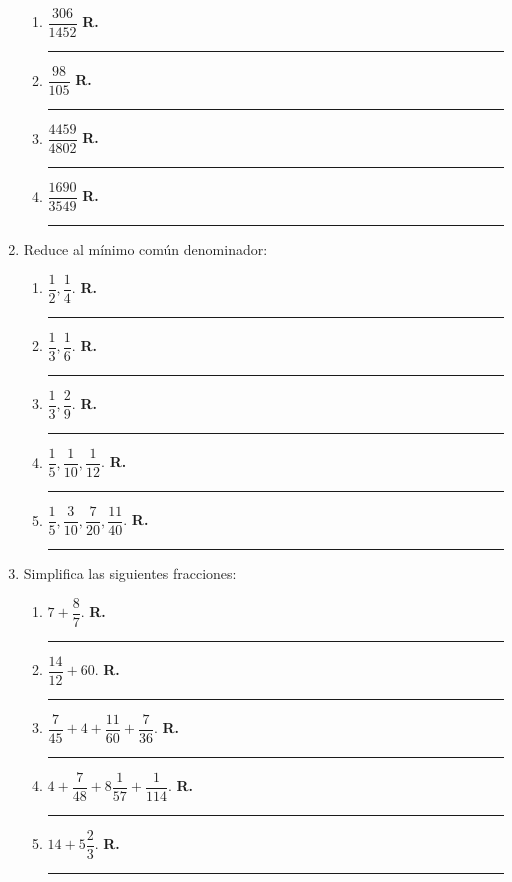 \begin{enumerate}
\begin{enumerate}[label=\alph*)]
\item $\dfrac{306}{1452}$ \hspace{0.3cm} \textbf{R.} \rule{3cm}{0.1mm}
\item $\dfrac{98}{105}$ \hspace{0.3cm} \textbf{R.} \rule{3cm}{0.1mm}
\item $\dfrac{4459}{4802}$ \hspace{0.3cm} \textbf{R.} \rule{3cm}{0.1mm}
\item $\dfrac{1690}{3549}$ \hspace{0.3cm} \textbf{R.} \rule{3cm}{0.1mm}
\end{enumerate}
\newpage
\item Reduce al mínimo común denominador:
\begin{enumerate}[label=\alph*)]
\item $\dfrac{1}{2}, \dfrac{1}{4}$. \hspace{0.3cm} \textbf{R.} \rule{3cm}{0.1mm}
\item $\dfrac{1}{3}, \dfrac{1}{6}$. \hspace{0.3cm} \textbf{R.} \rule{3cm}{0.1mm}
\item $\dfrac{1}{3}, \dfrac{2}{9}$. \hspace{0.3cm} \textbf{R.} \rule{3cm}{0.1mm}
\item $\dfrac{1}{5}, \dfrac{1}{10}, \dfrac{1}{12}$. \hspace{0.3cm} \textbf{R.} \rule{3cm}{0.1mm}
\item $\dfrac{1}{5}, \dfrac{3}{10}, \dfrac{7}{20}, \dfrac{11}{40}$. \hspace{0.3cm} \textbf{R.} \rule{3cm}{0.1mm}
\end{enumerate}
\item Simplifica las siguientes fracciones:
\begin{enumerate}[label=\alph*)]
\item $7 + \dfrac{8}{7}$. \hspace{0.3cm} \textbf{R.} \rule{3cm}{0.1mm}
\item $\dfrac{14}{12} + 60$. \hspace{0.3cm} \textbf{R.} \rule{3cm}{0.1mm}
\item $\dfrac{7}{45} + 4 + \dfrac{11}{60} + \dfrac{7}{36}$. \hspace{0.3cm} \textbf{R.} \rule{3cm}{0.1mm}
\item $4 + \dfrac{7}{48} + 8 \dfrac{1}{57} + \dfrac{1}{114}$. \hspace{0.3cm} \textbf{R.} \rule{3cm}{0.1mm}
\item $14 + 5 \dfrac{2}{3}$. \hspace{0.3cm} \textbf{R.} \rule{3cm}{0.1mm}
\end{enumerate}
\end{enumerate}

◆ ◆ ◆ ◆ ◆ ◆ ◆

Assigned task: Hand back the records above exactly as they are, pictures excluded.

Expected answer:
 \begin{enumerate}
\begin{enumerate}[label=\alph*)]
\item $\dfrac{306}{1452}$ \hspace{0.3cm} \textbf{R.} \rule{3cm}{0.1mm}
\item $\dfrac{98}{105}$ \hspace{0.3cm} \textbf{R.} \rule{3cm}{0.1mm}
\item $\dfrac{4459}{4802}$ \hspace{0.3cm} \textbf{R.} \rule{3cm}{0.1mm}
\item $\dfrac{1690}{3549}$ \hspace{0.3cm} \textbf{R.} \rule{3cm}{0.1mm}
\end{enumerate}
\newpage
\item Reduce al mínimo común denominador:
\begin{enumerate}[label=\alph*)]
\item $\dfrac{1}{2}, \dfrac{1}{4}$. \hspace{0.3cm} \textbf{R.} \rule{3cm}{0.1mm}
\item $\dfrac{1}{3}, \dfrac{1}{6}$. \hspace{0.3cm} \textbf{R.} \rule{3cm}{0.1mm}
\item $\dfrac{1}{3}, \dfrac{2}{9}$. \hspace{0.3cm} \textbf{R.} \rule{3cm}{0.1mm}
\item $\dfrac{1}{5}, \dfrac{1}{10}, \dfrac{1}{12}$. \hspace{0.3cm} \textbf{R.} \rule{3cm}{0.1mm}
\item $\dfrac{1}{5}, \dfrac{3}{10}, \dfrac{7}{20}, \dfrac{11}{40}$. \hspace{0.3cm} \textbf{R.} \rule{3cm}{0.1mm}
\end{enumerate}
\item Simplifica las siguientes fracciones:
\begin{enumerate}[label=\alph*)]
\item $7 + \dfrac{8}{7}$. \hspace{0.3cm} \textbf{R.} \rule{3cm}{0.1mm}
\item $\dfrac{14}{12} + 60$. \hspace{0.3cm} \textbf{R.} \rule{3cm}{0.1mm}
\item $\dfrac{7}{45} + 4 + \dfrac{11}{60} + \dfrac{7}{36}$. \hspace{0.3cm} \textbf{R.} \rule{3cm}{0.1mm}
\item $4 + \dfrac{7}{48} + 8 \dfrac{1}{57} + \dfrac{1}{114}$. \hspace{0.3cm} \textbf{R.} \rule{3cm}{0.1mm}
\item $14 + 5 \dfrac{2}{3}$. \hspace{0.3cm} \textbf{R.} \rule{3cm}{0.1mm}
\end{enumerate}
\end{enumerate}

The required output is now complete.